====== Provided material ======

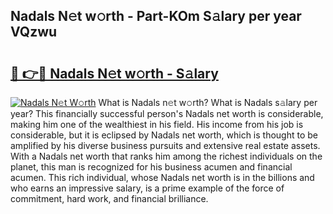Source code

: ## Nadals N𝚎t w𝚘rth - Part-KOm S𝚊lary per year VQzwu

# <h2><a href="http://gc1ihq.nevu.top/?p=Nadals">🔗 👉🔴 Nadals N𝚎t w𝚘rth - S𝚊lary</a></h2>

[![Nadals N𝚎t W𝚘rth](https://i.imgur.com/Oavwk0R.jpeg)](http://gc1ihq.nevu.top/?p=Nadals)
What is Nadals n𝚎t w𝚘rth? What is Nadals s𝚊lary per year?
This financially successful person's Nadals net worth is considerable, making him one of the wealthiest in his field. His income from his job is considerable, but it is eclipsed by Nadals net worth, which is thought to be amplified by his diverse business pursuits and extensive real estate assets. With a Nadals net worth that ranks him among the richest individuals on the planet, this man is recognized for his business acumen and financial acumen. This rich individual, whose Nadals net worth is in the billions and who earns an impressive salary, is a prime example of the force of commitment, hard work, and financial brilliance.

======

Please set down only the lines from the first line of the records above through the line that has "What is Nadals n𝚎t", exactly, and not the pictures.

Source code

: ## Nadals N𝚎t w𝚘rth - Part-KOm S𝚊lary per year VQzwu

# <h2><a href="http://gc1ihq.nevu.top/?p=Nadals">🔗 👉🔴 Nadals N𝚎t w𝚘rth - S𝚊lary</a></h2>

[![Nadals N𝚎t W𝚘rth](https://i.imgur.com/Oavwk0R.jpeg)](http://gc1ihq.nevu.top/?p=Nadals)
What is Nadals n𝚎t w𝚘rth? What is Nadals s𝚊lary per year?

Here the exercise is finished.